On oublie très facilement les difficultés que présente un voyage en un coin retiré du département de Seine-et-Marne, quand le but vous offre le rare plaisir de passer quelques heures avec l’un des représentants les plus glorieux de la musique française. En arrivant à Egreville, sous les frais ombrages tout parfumés par les fraîches senteurs d’une abondante rosée que l’ardent soleil n’avait pu encore complètement absorber, je me sentis bien vite remis par le calme reposant de cette tranquille nature, et c’est le cœur plein de joie et d’émotion, que je m’acheminai vers la retraite où se cache le maître Massenet.

Elle a à la fois un aspect rustique et seigneurial. Elle est accueillante comme toutes ces vieilles demeures des temps passés, qui s’enveloppent de lierre pour voiler leur vétusté : et avec ses jolis détails d’architecture, sa tourelle massive dont la base puissante s’appuie sur un verdoyant tapis de verdure qui garnit le fossé, elle garde un air de fierté féodale.
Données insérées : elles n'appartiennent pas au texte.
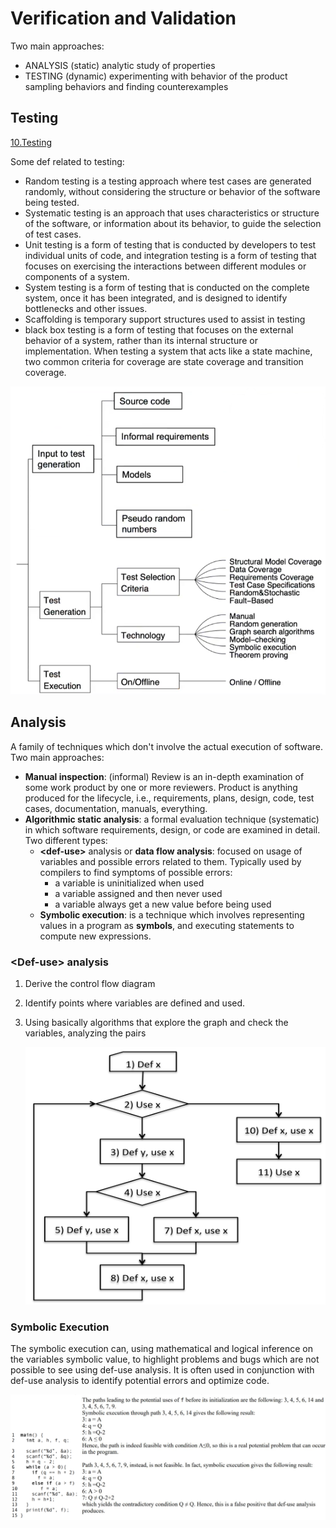 # Verification and Validation 

Two main approaches: 

- ANALYSIS (static) analytic study of properties 
- TESTING (dynamic) experimenting with behavior of the product sampling behaviors and finding counterexamples


## Testing

[10.Testing](../../../BSc(ITA)/Ingegneria%20del%20Software/src/10.Testing.md) 

Some def related to testing: 

- Random testing is a testing approach where test cases are generated randomly, without considering the structure or behavior of the software being tested. 
- Systematic testing is an approach that uses characteristics or structure of the software, or information about its behavior, to guide the selection of test cases. 
- Unit testing is a form of testing that is conducted by developers to test individual units of code, and integration testing is a form of testing that focuses on exercising the interactions between different modules or components of a system. 
- System testing is a form of testing that is conducted on the complete system, once it has been integrated, and is designed to identify bottlenecks and other issues. 
- Scaffolding is temporary support structures used to assist in testing
- black box testing is a form of testing that focuses on the external behavior of a system, rather than its internal structure or implementation. When testing a system that acts like a state machine, two common criteria for coverage are state coverage and transition coverage.



![](26533954f83a6e414abfa3bc10354f21.png)


## Analysis 

A family of techniques which don't involve the actual execution of software. Two main approaches:

- **Manual inspection**: (informal) Review is an in-depth examination of some work product by one or more reviewers. Product is anything produced for the lifecycle, i.e., requirements, plans, design, code, test cases, documentation, manuals, everything.   
- **Algorithmic static analysis**: a formal evaluation technique (systematic) in which software requirements, design, or code are examined in detail. Two different types: 
	- **\<def-use\>** analysis or **data flow analysis**: focused on usage of variables and possible errors related to them. Typically used by compilers to find symptoms of possible errors: 
		 - a variable is uninitialized when used
		 - a variable assigned and then never used
		 - a variable always get a new value before being used
	- **Symbolic execution**: is a technique which involves representing values in a program as **symbols**, and executing statements to compute new expressions. 

### \<Def-use> analysis

1) Derive the control flow diagram 
2) Identify points where variables are defined and used. 
3) Using basically algorithms that explore the graph and check the variables, analyzing the pairs 


	![](2ca70e3e95d57794ae58447bfba8c06b.png)



### Symbolic Execution 

The symbolic execution can, using mathematical and logical inference on the variables symbolic value, to highlight problems and bugs which are not possible to see using def-use analysis. It is often used in conjunction with def-use analysis to identify potential errors and optimize code. 

![](Pasted%20image%2020230112221602.png)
Point de poterne ni de pont-levis à franchir, mais une simple grille au travers de laquelle on aperçoit l’ensemble du château. Tout est silence en cet agréable séjour. On dirait que la nature elle-même se recueille pour laisser le maître tout à son inspiration. Seuls, quelque aboiement lointain et la chanson monotone des moissonneurs qui travaillent aux alentours du domaine rapportent une note vivante dans le doux bruissement de l’air qui circule sous les immenses allées bordées de hauts massifs de buis.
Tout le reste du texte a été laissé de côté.